[Entries taken from a collection]
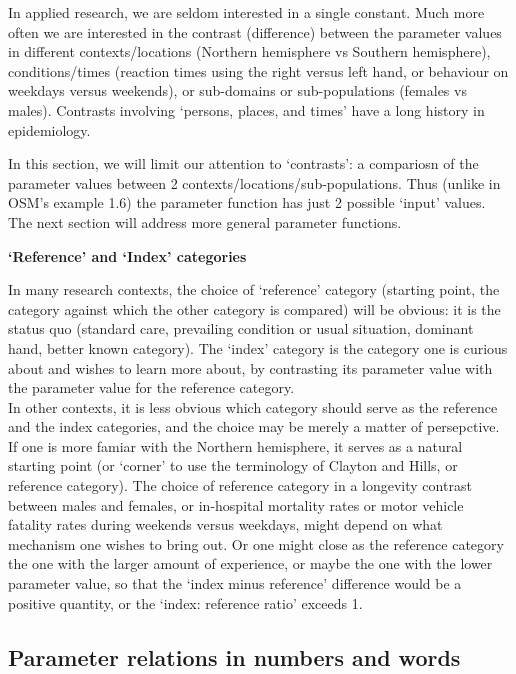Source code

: \documentclass[]{book}
\begin{document}
In applied research, we are seldom interested in a single constant. Much more often we are interested in the contrast (difference) between the parameter values in different contexts/locations (Northern hemisphere vs Southern hemisphere), conditions/times (reaction times using the right versus left hand, or behaviour on weekdays versus weekends), or sub-domains or sub-populations (females vs males). Contrasts involving `persons, places, and times' have a long history in epidemiology.

In this section, we will limit our attention to `contrasts': a compariosn of the parameter values between 2 contexts/locations/sub-populations. Thus (unlike in OSM's example 1.6) the parameter function has just 2 possible `input' values. The next section will address more general parameter functions.

\textbf{`Reference' and `Index' categories}

In many research contexts, the choice of `reference' category (starting point, the category against which the other category is compared) will be obvious: it is the status quo (standard care, prevailing condition or usual situation, dominant hand, better known category). The `index' category is the category one is curious about and wishes to learn more about, by contrasting its parameter value with the parameter value for the reference category.\\
\hspace*{0.333em}\hspace*{0.333em}\hspace*{0.333em}\hspace*{0.333em}In other contexts, it is less obvious which category should serve as the reference and the index categories, and the choice may be merely a matter of persepctive. If one is more famiar with the Northern hemisphere, it serves as a natural starting point (or `corner' to use the terminology of Clayton and Hills, or reference category). The choice of reference category in a longevity contrast between males and females, or in-hospital mortality rates or motor vehicle fatality rates during weekends versus weekdays, might depend on what mechanism one wishes to bring out. Or one might close as the reference category the one with the larger amount of experience, or maybe the one with the lower parameter value, so that the `index minus reference' difference would be a positive quantity, or the `index: reference ratio' exceeds 1.

\hypertarget{parameter-relations-in-numbers-and-words}{%
\subsection{Parameter relations in numbers and words}\label{parameter-relations-in-numbers-and-words}}
\end{document}

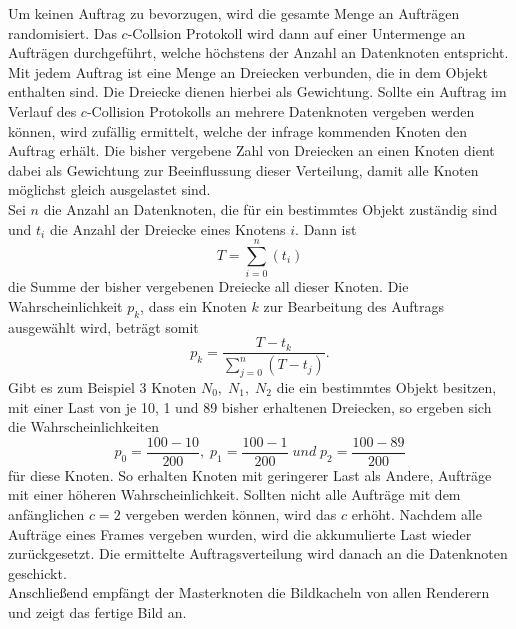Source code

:Um keinen Auftrag zu bevorzugen, wird die gesamte Menge an Aufträgen randomisiert. Das $c$-Collsion Protokoll wird dann auf einer Untermenge an Aufträgen durchgeführt, welche höchstens der Anzahl an Datenknoten entspricht. Mit jedem Auftrag ist eine Menge an Dreiecken verbunden, die in dem Objekt enthalten sind. Die Dreiecke dienen hierbei als Gewichtung. Sollte ein Auftrag im Verlauf des $c$-Collision Protokolls an mehrere Datenknoten vergeben werden können, wird zufällig ermittelt, welche der infrage kommenden Knoten den Auftrag erhält. Die bisher vergebene Zahl von Dreiecken an einen Knoten dient dabei als Gewichtung zur Beeinflussung dieser Verteilung, damit alle Knoten möglichst gleich ausgelastet sind.\\
Sei $n$ die Anzahl an Datenknoten, die für ein bestimmtes Objekt zuständig sind und $t_i$ die Anzahl der Dreiecke eines Knotens $i$. Dann ist
\[T=\sum_{i=0}^{n} \left(t_i\right)\]
die Summe der bisher vergebenen Dreiecke all dieser Knoten. Die Wahrscheinlichkeit $p_k$, dass ein Knoten $k$ zur Bearbeitung des Auftrags ausgewählt wird, beträgt somit 
  \[p_k=\frac{T-t_k}{\sum_{j=0}^{n} \left(T-t_j\right)}.\]
Gibt es zum Beispiel 3 Knoten $N_0,\; N_1,\; N_2$ die ein bestimmtes Objekt besitzen, mit einer Last von je 10, 1 und 89 bisher erhaltenen Dreiecken, so ergeben sich die Wahrscheinlichkeiten
\[p_0=\frac{100-10}{200}, \;p_1=\frac{100-1}{200}\; und \;p_2=\frac{100-89}{200}\]
für diese Knoten. So erhalten Knoten mit geringerer Last als Andere, Aufträge mit einer höheren Wahrscheinlichkeit. Sollten nicht alle Aufträge mit dem anfänglichen $c=2$ vergeben werden können, wird das $c$ erhöht. Nachdem alle Aufträge eines Frames vergeben wurden, wird die akkumulierte Last wieder zurückgesetzt. Die ermittelte Auftragsverteilung wird danach an die Datenknoten geschickt.\\
Anschließend empfängt der Masterknoten die Bildkacheln von allen Renderern und zeigt das fertige Bild an.

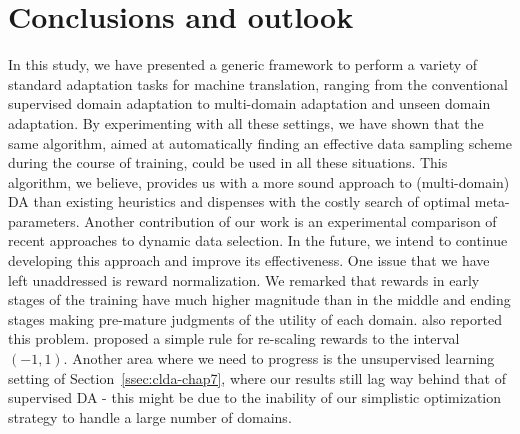 \section{Conclusions and outlook}

In this study, we have presented a generic framework to perform a variety of standard adaptation tasks for machine translation, ranging from the conventional supervised domain adaptation to multi-domain adaptation and unseen domain adaptation. By experimenting with all these settings, we have shown that the same algorithm, aimed at automatically finding an effective data sampling scheme during the course of training, could be used in all these situations. This algorithm, we believe, provides us with a more sound approach to (multi-domain) DA than existing heuristics and dispenses with the costly search of optimal meta-parameters. Another contribution of our work is an experimental comparison of recent approaches to dynamic data selection. In the future, we intend to continue developing this approach and improve its effectiveness. One issue that we have left unaddressed is reward normalization. We remarked that rewards in early stages of the training have much higher magnitude than in the middle and ending stages making pre-mature judgments of the utility of each domain. \citet{Kumar19reinforcement} also reported this problem. \citet{Graves17automated} proposed a simple rule for re-scaling rewards to the interval $(-1,1)$. Another area where we need to progress is the unsupervised learning setting of Section~\ref{ssec:clda-chap7}, where our results still lag way behind that of supervised DA - this might be due to the inability of our simplistic optimization strategy to handle a large number of domains.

■ Exercise directions:
Whenever a line of the records holds the string "frac", pick it out and copy it.

■ Task output:
  \[p_k=\frac{T-t_k}{\sum_{j=0}^{n} \left(T-t_j\right)}.\]
\[p_0=\frac{100-10}{200}, \;p_1=\frac{100-1}{200}\; und \;p_2=\frac{100-89}{200}\]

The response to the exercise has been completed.